Before Caring for Cambodia was a club at LHS, clubs like NHS donated relief funds to Cambodia.
Similar to the music playing in the hallways during the passing period, in 1980, two students would arrive to school early to play music throughout the halls and classrooms for students’ enjoyment.
In 1985, students TP’d the school campus in an attempt to pull a light prank in honor of Homecoming. Students used to be required to take only four academic classes. LHS used to have a start time of 7:55 a.m. Rather than having a resource center to combine all subjects, like LHS has now (MASH), LHS used to have separate math, science, and career resource centers. According to Mr. Kevin Holly, the Technical Theater Coordinator, there is an “urban legend” that flood lights located in the Studio Theater were donated to LHS from the former Technical Production head of LHS, Chuck McCullough.
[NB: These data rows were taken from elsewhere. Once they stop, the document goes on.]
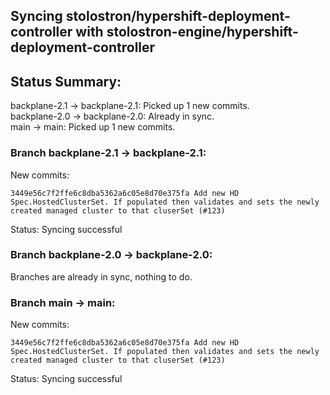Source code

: ## Syncing stolostron/hypershift-deployment-controller with stolostron-engine/hypershift-deployment-controller

## Status Summary:

backplane-2.1 -> backplane-2.1: Picked up 1 new commits.  
backplane-2.0 -> backplane-2.0: Already in sync.  
main -> main: Picked up 1 new commits.  

### Branch backplane-2.1 -> backplane-2.1:

New commits:

```
3449e56c7f2ffe6c8dba5362a6c05e8d70e375fa Add new HD Spec.HostedClusterSet. If populated then validates and sets the newly created managed cluster to that cluserSet (#123)
```

Status: Syncing successful

### Branch backplane-2.0 -> backplane-2.0:

Branches are already in sync, nothing to do.

### Branch main -> main:

New commits:

```
3449e56c7f2ffe6c8dba5362a6c05e8d70e375fa Add new HD Spec.HostedClusterSet. If populated then validates and sets the newly created managed cluster to that cluserSet (#123)
```

Status: Syncing successful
These lights are said to have been used for the 1960 Kennedy-Nixon presidential debate in Studio 1 CBS Chicago. They have the CBS “eye” logo on them. LHS junior and senior classes used to host Candy Cane and Apple Day. People were able to purchase a candy cane or apple to go along with a message for their friends, much like Candy Grams that have been at LHS recently. In 1985, there was a waitlist for prom because so many students were interested in attending and there wasn’t enough space.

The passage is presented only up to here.